It is sad to see the Anda Rotonda go. Here was a magnificent circle with enough open space to be a park, looking green under the sun, emerald in the rain, existing in the midst of traffic and congestion to show a better way of doing things. It was a welcome sight and a glimpse of felicity like open space, greenery and a legacy to be cherished and remembered. For the monument to Anda, who stood up to the British who came to these shores in illwill to plunder, a precious legacy was the norm of the times. And now the rotonda will be broken into pieces replaced by traffic lights for four streets or maybe just two. And the monument will be transferred to some obscure part of Intramuros, out of sight mostly. Is this the future we will face? Will the Quezon Memorial be undone, will Remedios Circle be reconfigured to smaller pieces, more concrete, diminished space? How mundane, banal and unimaginative. And ineffective for traffic and perilous for any monument as historical legacy that is there.
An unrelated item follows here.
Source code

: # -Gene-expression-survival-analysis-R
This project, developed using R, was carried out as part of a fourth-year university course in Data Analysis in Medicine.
If this is a DPWH idea, it is a misbegotten one. Rotondas are traffic regulators with more amplitude for different directions than traffic lights. This means you are not curtailed to four directions but can have more - six, eight, etc. Washington DC has the Du Pont Circle which has proven its worth through time. London has the Piccadilly Circus (circus is another term for rotonda). Madrid has a distinctive number all over the inner city i.e. Cibeles, etc. Rotondas are used to access one’s chosen street in flowing traffic. Everyone slows down when entering a rotonda and maneuvers toward where he will get off. It is orderly, continuous and not time-consuming unlike waiting out traffic lights.